Each goal needs to be as specific as possible. When we look at a goal such as ‘ I want to get stronger’, it is not very specific, and there is no quantifiable way to assess your progress, so when we set goals, we need to have clear wording and a well-thought-out goal. We could change the goal to read “ I would like to improve my push-up performance”


Measurable

Our goals need to be measurable, which means that there needs to be some quantifiable element involved in the goal, a number, value or measurement. For example, with our goal above, wanting to get stronger is vague and unmeasurable. We could add, “ I would like to be able to complete 10 more push-ups during a minute push-up test”


Achievable

We all want to be able to do amazing things and find ultimate success. However, we are all faced with challenges and limitations that present themselves in various ways. For example, injuries, financial constraints, geographical or logistical limitations, relationship or family commitments, etc. So when we set out our goals, we need to be honest with ourselves and set goals that we know we would be able to achieve given our current circumstances. This does not mean the goals should be easy ( or worse, non-existent ), but we may need to be realistic in our approach. Again, our push-up example can be used, say the goal setter had recently had a shoulder operation, and the doctor has suggested limited movement for the first 3 weeks post-op. Setting a goal for increasing push-ups within a four-week time frame would be unachievable, but perhaps increasing the time frame to 6 months may make the same goal more realistic.


Relevant

Relevance is of paramount importance, both for achieving larger goals but also to enhance motivation. If you set a goal that does not resonate with you, serves no purpose in relation to achieving bigger goals and doesn’t enhance our quality of life, then is the goal really worth pursuing?


Time Bound

It is always important to adhere to some kind of timeline with your goals, as this keeps you striving and motivated. Open-ended goals often lead to a lack of commitment and apathy for completing daily tasks. We need to always be specific about a time frame for each goal. Our example could be “ I would like to be able to complete 10 more push-ups in a minute push-up test in 6 weeks.“





Goal Setting Prompts: Reflect Before You Set Your Goals


Before jumping into goal setting, take a moment to reflect with these powerful questions:


  • What do I really want my life to feel like in 6 months?

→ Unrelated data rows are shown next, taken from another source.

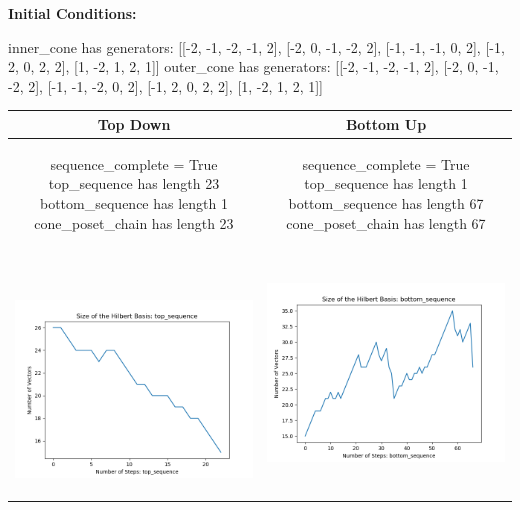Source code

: \documentclass[10pt]{article}
\begin{document}
\textbf{Initial Conditions:}
\begin{SAGE}
inner_cone has generators: 
[[-2, -1, -2, -1, 2], [-2, 0, -1, -2, 2], [-1, -1, -1, 0, 2], [-1, 2, 0, 2, 2], [1, -2, 1, 2, 1]]
outer_cone has generators: 
[[-2, -1, -2, -1, 2], [-2, 0, -1, -2, 2], [-1, -1, -2, 0, 2], [-1, 2, 0, 2, 2], [1, -2, 1, 2, 1]]

\end{SAGE}
\begin{tabular}{c|c}
\textbf{Top Down} & \textbf{Bottom Up} \\ \hline  
\begin{SAGE}
	sequence_complete = True
	top_sequence has length 23
	bottom_sequence has length 1
	cone_poset_chain has length 23
\end{SAGE} 
&
\begin{SAGE}
	sequence_complete = True
	top_sequence has length 1
	bottom_sequence has length 67
	cone_poset_chain has length 67
\end{SAGE} 
\\ \hline
\
\begin{minipage}{.45\textwidth}
\includegraphics[width=\textwidth]{"DATA/5d/5 generators 2 bound D/top_sequence SIZE"}
\end{minipage} &
\begin{minipage}{.45\textwidth}
\includegraphics[width=\textwidth]{"DATA/5d/5 generators 2 bound D bottomup/bottom_sequence SIZE"}

\end{minipage}
\end{tabular}
\end{document}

  • What’s one health habit I know that would make a difference right now?

  • What feels realistic and kind to myself at this stage?

  • What would I be proud to say I achieved by the end of this month?

  • If I had more energy, how would I spend it?


Common Goal-Setting Pitfalls (And How to Avoid Them)


Even with the best intentions, some common mistakes can derail progress. Here's how to stay on track:


  • Too Big, Too Fast: Don’t try to change everything in one day. Break goals down. “Exercise every day” becomes “Move for 30 minutes three days a week.”


  • Not Tracking Progress: Some form of tracking helps us to see our progress and subjectively assess how our goals are going. Use journals, apps, or simple habit trackers.


  • No Emotional Anchor: Remember to tie your goals to a deep why—your health, family, confidence, or future self.


  • All-or-Nothing Thinking: Remember, consistency is better than perfection. Life happens, and that’s okay. If you hit a roadblock, don’t give up. Reassess and adjust your goals as needed to keep moving forward


  • Not having support: We don’t always feel motivated and determined every day, which is why we sometimes need someone else supporting us, encouraging us and reminding us why we are on this path.


Setting goals is more than writing a list—it's about creating a personal framework that turns your goals into reality.